To improve this situation, the interface between extensions and MediaWiki needs to become more expressive and less brittle. This can be done by changing the signature and contract of hooks, or by replacing hooks with alternative mechanisms like the registry/provider pattern. A survey of current hook usage in various extensions will help us ground improvements in knowledge about real-world needs and help with discovering potential difficulties early.

Approach: Research patterns in how hooks are used by the extensions deployed on WMF sites. To that end, we will analyze a sample of the ~1400 hook handlers along with other extension mechanisms.

Once the raw data has been collected, we look for common patterns and, based on these, propose changes that would reduce toil and improve maintainability.

Investigation

[edit]

Hook Survey

[edit]

Data: Hook Usage by Extension, July 2024 as well as Hook Survey 1 (WE5.2.1 FY24/25) and Hook Survey 2 (WE5.2.1 FY24/25)

The goal of the hook survey was to analyze the behavior of a sample of hook handlers implemented by extensions. We did so in two batches, the first one informing the choice of hooks for the second.

For the first batch, we wanted to look at the most used hooks, as well as the most critical extensions. To find the most used hooks, we analyzed all the extension.json files of the extensions we use in production.

The ten most-used hooks turned out to be:

  1. BeforePageDisplay
  2. LoadExtensionSchemaUpdates
  3. GetPreferences
  4. ParserFirstCallInit
  5. SkinTemplateNavigation::Universal
  6. ListDefinedTags
  7. ChangeTagsListActive
  8. PageSaveComplete
  9. ResourceLoaderRegisterModules
  10. SidebarBeforeOutput

For each of these ten hooks, we picked five extensions that implement handlers for them, and analyzed the behavior of these handlers. In addition, we looked at all hook handlers implemented by three extensions that were identified as representative examples of critical functionality is implemented using hooks:

  • AbuseFilter because it integrates deeply with the editing process, defines a persistence layer and provides a complex user interface.
  • CategoryTree because it extends the wikitext syntax, exposes an API that it calls from  its own client side code.
  • Echo (aka Notifications) to support the work on WE5.2.2 that aims to replace the use of hooks by the Echo extension with a more expressive interface. It also serves as an example of an extension that defines its own hooks that are then used by other extensions (e.g. by AbuseFilter).

To gain insights on the usage of hooks in extensions, we surveyed the hook definitions and hook handlers according to the survey instructions and recorded the results in the respective spreadsheet. The data was then analyzed to identify patterns.

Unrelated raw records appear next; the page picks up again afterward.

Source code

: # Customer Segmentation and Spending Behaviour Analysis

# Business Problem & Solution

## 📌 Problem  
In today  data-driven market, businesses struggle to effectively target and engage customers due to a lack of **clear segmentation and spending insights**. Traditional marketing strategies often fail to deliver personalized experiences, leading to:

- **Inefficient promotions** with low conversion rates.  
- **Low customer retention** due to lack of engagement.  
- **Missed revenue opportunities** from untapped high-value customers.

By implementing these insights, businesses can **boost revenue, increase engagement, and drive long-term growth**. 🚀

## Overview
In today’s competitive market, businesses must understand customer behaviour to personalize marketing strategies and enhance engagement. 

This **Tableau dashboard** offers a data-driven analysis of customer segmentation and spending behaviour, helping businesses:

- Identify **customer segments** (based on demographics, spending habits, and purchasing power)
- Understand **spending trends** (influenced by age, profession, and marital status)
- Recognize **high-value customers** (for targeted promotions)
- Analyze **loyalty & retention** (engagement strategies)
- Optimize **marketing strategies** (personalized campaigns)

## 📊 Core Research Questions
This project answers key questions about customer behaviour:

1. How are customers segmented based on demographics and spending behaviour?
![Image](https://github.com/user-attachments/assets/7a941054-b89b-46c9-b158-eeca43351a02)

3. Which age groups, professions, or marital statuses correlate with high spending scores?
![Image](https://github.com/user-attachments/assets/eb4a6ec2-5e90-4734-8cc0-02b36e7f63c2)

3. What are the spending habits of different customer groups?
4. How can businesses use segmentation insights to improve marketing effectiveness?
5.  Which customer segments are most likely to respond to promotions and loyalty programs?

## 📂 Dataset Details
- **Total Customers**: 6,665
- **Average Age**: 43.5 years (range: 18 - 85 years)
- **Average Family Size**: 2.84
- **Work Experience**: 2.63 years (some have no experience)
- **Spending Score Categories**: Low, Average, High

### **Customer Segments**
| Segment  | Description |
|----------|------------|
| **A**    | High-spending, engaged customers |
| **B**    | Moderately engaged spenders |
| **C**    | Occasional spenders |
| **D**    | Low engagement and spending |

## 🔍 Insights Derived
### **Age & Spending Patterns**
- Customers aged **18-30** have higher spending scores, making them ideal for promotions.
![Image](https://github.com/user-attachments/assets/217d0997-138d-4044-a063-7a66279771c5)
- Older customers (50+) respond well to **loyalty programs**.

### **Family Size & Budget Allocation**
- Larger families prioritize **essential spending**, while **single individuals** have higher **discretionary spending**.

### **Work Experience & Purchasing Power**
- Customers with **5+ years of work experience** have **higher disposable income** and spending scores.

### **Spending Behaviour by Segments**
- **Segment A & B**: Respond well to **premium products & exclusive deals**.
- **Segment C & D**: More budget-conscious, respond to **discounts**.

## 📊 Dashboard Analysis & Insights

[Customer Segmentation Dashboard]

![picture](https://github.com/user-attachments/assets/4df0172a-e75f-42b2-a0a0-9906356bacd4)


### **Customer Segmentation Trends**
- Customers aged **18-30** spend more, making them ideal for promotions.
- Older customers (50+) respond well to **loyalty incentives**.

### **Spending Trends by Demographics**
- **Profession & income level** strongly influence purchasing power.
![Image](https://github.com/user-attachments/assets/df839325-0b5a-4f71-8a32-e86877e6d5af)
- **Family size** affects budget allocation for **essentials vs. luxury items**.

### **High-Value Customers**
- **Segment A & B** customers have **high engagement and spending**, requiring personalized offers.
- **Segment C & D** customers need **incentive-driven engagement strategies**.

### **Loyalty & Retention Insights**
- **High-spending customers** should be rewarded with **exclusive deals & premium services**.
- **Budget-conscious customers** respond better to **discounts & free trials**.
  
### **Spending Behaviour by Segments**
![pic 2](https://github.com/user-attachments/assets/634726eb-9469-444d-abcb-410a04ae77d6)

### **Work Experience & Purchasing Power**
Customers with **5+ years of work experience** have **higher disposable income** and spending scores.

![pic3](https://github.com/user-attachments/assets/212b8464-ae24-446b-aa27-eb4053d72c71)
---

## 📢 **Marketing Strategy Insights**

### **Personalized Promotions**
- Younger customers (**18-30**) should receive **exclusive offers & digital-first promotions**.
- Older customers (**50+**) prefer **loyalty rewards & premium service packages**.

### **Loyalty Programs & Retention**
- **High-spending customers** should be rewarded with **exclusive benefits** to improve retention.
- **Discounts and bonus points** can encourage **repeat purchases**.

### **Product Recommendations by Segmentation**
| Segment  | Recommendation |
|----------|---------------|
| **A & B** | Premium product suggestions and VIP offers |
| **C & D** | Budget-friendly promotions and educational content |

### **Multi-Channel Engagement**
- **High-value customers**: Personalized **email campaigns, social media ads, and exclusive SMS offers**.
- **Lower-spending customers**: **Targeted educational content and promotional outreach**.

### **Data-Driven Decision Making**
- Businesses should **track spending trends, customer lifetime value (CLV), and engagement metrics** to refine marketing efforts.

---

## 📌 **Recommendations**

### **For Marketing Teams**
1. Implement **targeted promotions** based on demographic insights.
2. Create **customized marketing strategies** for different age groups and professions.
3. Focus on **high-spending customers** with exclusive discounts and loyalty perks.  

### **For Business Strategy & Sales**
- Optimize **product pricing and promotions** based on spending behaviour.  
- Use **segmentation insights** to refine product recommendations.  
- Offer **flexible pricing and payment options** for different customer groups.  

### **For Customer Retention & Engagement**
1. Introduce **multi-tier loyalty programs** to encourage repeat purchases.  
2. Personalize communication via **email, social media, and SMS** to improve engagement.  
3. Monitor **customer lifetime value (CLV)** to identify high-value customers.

From the usage patterns we derived the following main classes of hooks:

  • filters: Hooks designed to provide the caller with information. Handlers of filter hooks communicate information to the caller by updating a data structure provided to them as a parameter. Handlers of filter hooks should not write to the database. The majority of hooks we surveyed fall into this class (39 out of 54 hooks).
  • provider: Hooks designed to allow extensions to register code components. For simple cases, this is functionally equivalent to the “components” class of registration properties. Of the hooks we analyzed, 9 fell into this class, including 5 of the top ten hooks.
  • events: Hooks designed to notify extensions about a change to the site’s persistent state. Handlers for event hooks typically write to the database. 13 of the hooks we analyzed fell into that category.
  • pre-fetch: Hooks called before displaying a listing, to give extensions a chance to perform a bulk-query for information that is later used by another hook that gets called for each entry in the list.

After the analysis of the first batch was complete, we selected a second batch of hooks to analyze, to validate this classification and to collect additional insights to support the work on hypothesis WE5.2.2. The second batch includes all remaining hooks that seem to belong to the “event” class as well as all hooks defined by (rather than implemented by) the Echo extension.

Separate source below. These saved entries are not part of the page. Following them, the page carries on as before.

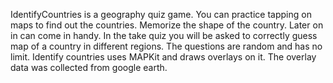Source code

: IdentifyCountries is a geography quiz game. You can practice tapping on maps to find out the countries. Memorize the shape of the country. Later on in can come in handy. In the take quiz you will be asked to correctly guess map of a country in different regions. The questions are random and has no limit. Identify countries uses MAPKit and draws overlays on it. The overlay data was collected from google earth.
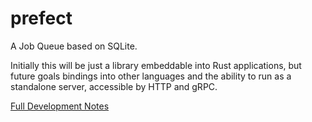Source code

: # prefect
A Job Queue based on SQLite. 

Initially this will be just a library embeddable into Rust applications, but future goals bindings into other languages
and the ability to run as a standalone server, accessible by HTTP and gRPC.

[Full Development Notes](https://imfeld.dev/notes/projects_prefect)
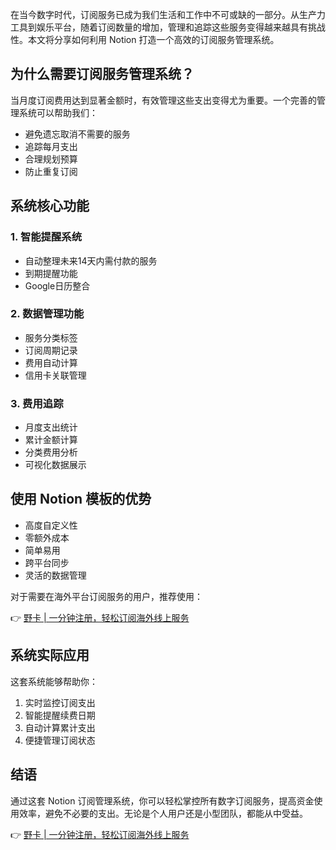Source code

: 在当今数字时代，订阅服务已成为我们生活和工作中不可或缺的一部分。从生产力工具到娱乐平台，随着订阅数量的增加，管理和追踪这些服务变得越来越具有挑战性。本文将分享如何利用 Notion 打造一个高效的订阅服务管理系统。

## 为什么需要订阅服务管理系统？

当月度订阅费用达到显著金额时，有效管理这些支出变得尤为重要。一个完善的管理系统可以帮助我们：
- 避免遗忘取消不需要的服务
- 追踪每月支出
- 合理规划预算
- 防止重复订阅

## 系统核心功能

### 1. 智能提醒系统
- 自动整理未来14天内需付款的服务
- 到期提醒功能
- Google日历整合

### 2. 数据管理功能
- 服务分类标签
- 订阅周期记录
- 费用自动计算
- 信用卡关联管理

### 3. 费用追踪
- 月度支出统计
- 累计金额计算
- 分类费用分析
- 可视化数据展示

## 使用 Notion 模板的优势

- 高度自定义性
- 零额外成本
- 简单易用
- 跨平台同步
- 灵活的数据管理

对于需要在海外平台订阅服务的用户，推荐使用：

👉 [野卡 | 一分钟注册，轻松订阅海外线上服务](https://bit.ly/bewildcard)

## 系统实际应用

这套系统能够帮助你：
1. 实时监控订阅支出
2. 智能提醒续费日期
3. 自动计算累计支出
4. 便捷管理订阅状态

## 结语

通过这套 Notion 订阅管理系统，你可以轻松掌控所有数字订阅服务，提高资金使用效率，避免不必要的支出。无论是个人用户还是小型团队，都能从中受益。

👉 [野卡 | 一分钟注册，轻松订阅海外线上服务](https://bit.ly/bewildcard)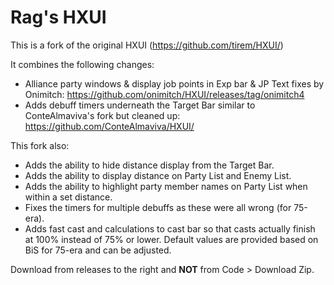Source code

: # Rag's HXUI

This is a fork of the original HXUI (https://github.com/tirem/HXUI/)

It combines the following changes:

- Alliance party windows & display job points in Exp bar & JP Text fixes by Onimitch: https://github.com/onimitch/HXUI/releases/tag/onimitch4
- Adds debuff timers underneath the Target Bar similar to ConteAlmaviva's fork but cleaned up: https://github.com/ConteAlmaviva/HXUI/

This fork also:

- Adds the ability to hide distance display from the Target Bar.
- Adds the ability to display distance on Party List and Enemy List.
- Adds the ability to highlight party member names on Party List when within a set distance.
- Fixes the timers for multiple debuffs as these were all wrong (for 75-era).
- Adds fast cast and calculations to cast bar so that casts actually finish at 100% instead of 75% or lower. Default values are provided based on BiS for 75-era and can be adjusted.

Download from releases to the right and **NOT** from Code > Download Zip.
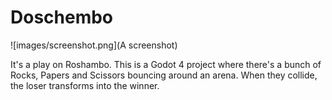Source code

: # Doschembo

![images/screenshot.png](A screenshot)

It's a play on Roshambo. This is a Godot 4 project where there's a bunch of Rocks, Papers and Scissors bouncing around an arena. When they collide, the loser transforms into the winner.
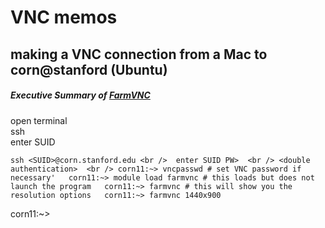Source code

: # VNC memos

## making a VNC connection from a Mac to corn@stanford (Ubuntu)


##### Executive Summary of [FarmVNC](https://web.stanford.edu/group/farmshare/cgi-bin/wiki/index.php/FarmVNC)

open terminal  
ssh  
enter SUID  


`ssh <SUID>@corn.stanford.edu <br /> 
enter SUID PW>  <br />
<double authentication>  <br />
corn11:~> vncpasswd # set VNC password if necessary'  
corn11:~> module load farmvnc # this loads but does not launch the program  
corn11:~> farmvnc # this will show you the resolution options  
corn11:~> farmvnc 1440x900`  

corn11:~>   

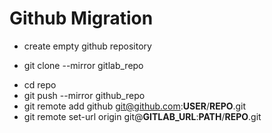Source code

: # Github Migration

  * create empty github repository
  +  git clone --mirror gitlab_repo
  * cd repo
  * git push --mirror github_repo
  * git remote add github git@github.com:__USER__/__REPO__.git
  * git remote set-url origin git@__GITLAB_URL__:__PATH__/__REPO__.git
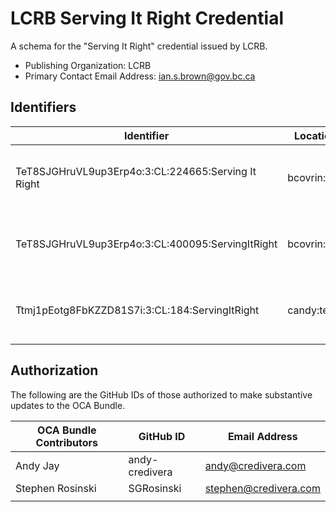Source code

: # LCRB Serving It Right Credential

A schema for the "Serving It Right" credential issued by LCRB.

- Publishing Organization: LCRB
- Primary Contact Email Address: ian.s.brown@gov.bc.ca

## Identifiers

| Identifier                                         | Location     | Watermark                                               | URL                                                            |
| -------------------------------------------------- | ------------ | ------------------------------------------------------- | -------------------------------------------------------------- |
| TeT8SJGHruVL9up3Erp4o:3:CL:224665:Serving It Right | bcovrin:test | { "en": "NON-PRODUCTION", "fr": "NON-PRODUCTION (FR)" } | http://test.bcovrin.vonx.io:3707/tx/BCOVRIN_TEST/domain/224671 |     
| TeT8SJGHruVL9up3Erp4o:3:CL:400095:ServingItRight   | bcovrin:test | { "en": "NON-PRODUCTION", "fr": "NON-PRODUCTION (FR)" } | http://test.bcovrin.vonx.io:3707/tx/BCOVRIN_TEST/domain/400103 |     
| Ttmj1pEotg8FbKZZD81S7i:3:CL:184:ServingItRight     | candy:test   | { "en": "NON-PRODUCTION", "fr": "NON-PRODUCTION (FR)" } | https://candyscan.idlab.org/tx/CANDY_TEST/domain/185           |     

## Authorization

The following are the GitHub IDs of those authorized to make substantive updates to the OCA Bundle.

| OCA Bundle Contributors | GitHub ID  | Email Address            |
| ----------------------- | ---------- | ------------------------ |
| Andy Jay                | andy-credivera | andy@credivera.com       |
| Stephen Rosinski        | SGRosinski | stephen@credivera.com    |
|                         |            |                          |
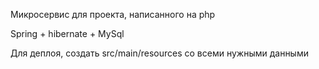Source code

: Микросервис для проекта, написанного на php

Spring + hibernate + MySql

Для деплоя, создать src/main/resources со всеми нужными данными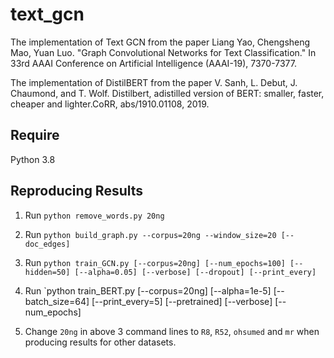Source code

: # text_gcn

The implementation of Text GCN from the paper Liang Yao, Chengsheng Mao, Yuan Luo. "Graph Convolutional Networks for Text Classification." In 33rd AAAI Conference on Artificial Intelligence (AAAI-19), 7370-7377.

The implementation of DistilBERT from the paper V. Sanh, L. Debut, J. Chaumond, and T. Wolf.   Distilbert, adistilled version of BERT: smaller, faster, cheaper and lighter.CoRR, abs/1910.01108, 2019.

## Require

Python 3.8

## Reproducing Results

1. Run `python remove_words.py 20ng`

2. Run `python build_graph.py --corpus=20ng --window_size=20 [--doc_edges]`

3. Run `python train_GCN.py [--corpus=20ng] [--num_epochs=100] [--hidden=50] [--alpha=0.05] [--verbose] [--dropout] [--print_every]`

3. Run `python train_BERT.py [--corpus=20ng] [--alpha=1e-5] [--batch_size=64] [--print_every=5] [--pretrained] [--verbose] [--num_epochs]

4. Change `20ng` in above 3 command lines to `R8`, `R52`, `ohsumed` and `mr` when producing results for other datasets.


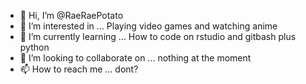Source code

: - 👋 Hi, I’m @RaeRaePotato
- 👀 I’m interested in ... Playing video games and watching anime
- 🌱 I’m currently learning ... How to code on rstudio and gitbash plus python
- 💞️ I’m looking to collaborate on ... nothing at the moment
- 📫 How to reach me ... dont?

<!---
RaeRaePotato/RaeRaePotato is a ✨ special ✨ repository because its `README.md` (this file) appears on your GitHub profile.
You can click the Preview link to take a look at your changes.
--->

The analysis of the second batch of hooks didn’t provide any new insights into the general use of hooks by extensions, but it validated the classification we derived in the first patch, and it did provide some additional information about the way other extensions hook into the Echo extension. This will be useful for designing notification infrastructure for MediaWiki core as part of the work on WE5.2.2.

Extension Registration Properties

[edit]

Data: Extension Registration Survey, July 2024

This survey provides an overview of the use of different registration properties in the extension.json files of the 197 extensions used on Wikimedia sites. We found 101 different properties in use, which fall into four categories (plus the attributes property):

  • code components: 28 properties allow extensions to register business logic, mostly using the ObjectFactory mechanism.
  • configuration: 41 properties allow extensions to modify the core configuration, e.g. to declare permissions or namespaces.
  • resources: 16 properties allow extensions to register resources (files), e.g. for localization messages or style sheets.
  • meta: 15 properties provide meta-information about the extension

In addition, the attributes property can be used by extensions to provide information to other extensions - attributes may in turn again define components, configuration, or resources. This mechanism is used by 40 extensions.

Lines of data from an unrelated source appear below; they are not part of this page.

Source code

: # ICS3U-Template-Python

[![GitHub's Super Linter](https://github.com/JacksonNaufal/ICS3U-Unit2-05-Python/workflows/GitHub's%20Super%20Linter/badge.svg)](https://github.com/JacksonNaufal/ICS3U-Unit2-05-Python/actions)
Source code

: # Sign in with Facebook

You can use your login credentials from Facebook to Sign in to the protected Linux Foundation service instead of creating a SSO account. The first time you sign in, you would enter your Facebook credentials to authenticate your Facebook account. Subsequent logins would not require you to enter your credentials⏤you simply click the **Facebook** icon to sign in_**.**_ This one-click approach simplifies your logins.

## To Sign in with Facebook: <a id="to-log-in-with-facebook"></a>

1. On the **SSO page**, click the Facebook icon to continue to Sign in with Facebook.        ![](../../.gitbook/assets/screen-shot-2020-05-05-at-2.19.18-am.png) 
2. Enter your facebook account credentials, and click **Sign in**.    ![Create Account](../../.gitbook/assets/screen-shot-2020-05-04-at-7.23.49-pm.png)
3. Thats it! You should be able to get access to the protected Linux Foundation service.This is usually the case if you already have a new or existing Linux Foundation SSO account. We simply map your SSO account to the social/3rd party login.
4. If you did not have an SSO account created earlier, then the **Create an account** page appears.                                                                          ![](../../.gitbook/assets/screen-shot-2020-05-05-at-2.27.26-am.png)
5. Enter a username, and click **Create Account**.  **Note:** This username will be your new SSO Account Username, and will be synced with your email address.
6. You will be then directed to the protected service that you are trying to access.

In the context of this hypothesis, the most relevant aspect of extension registration is the injection of business logic through code components. The mechanism used most for this purpose are hooks, through the Hooks and HookHandlers properties (used 179 and 174 times, respectively). This validates our assumption that we should focus on hooks for identifying opportunities to improve the integration interface between extensions and MediaWiki core.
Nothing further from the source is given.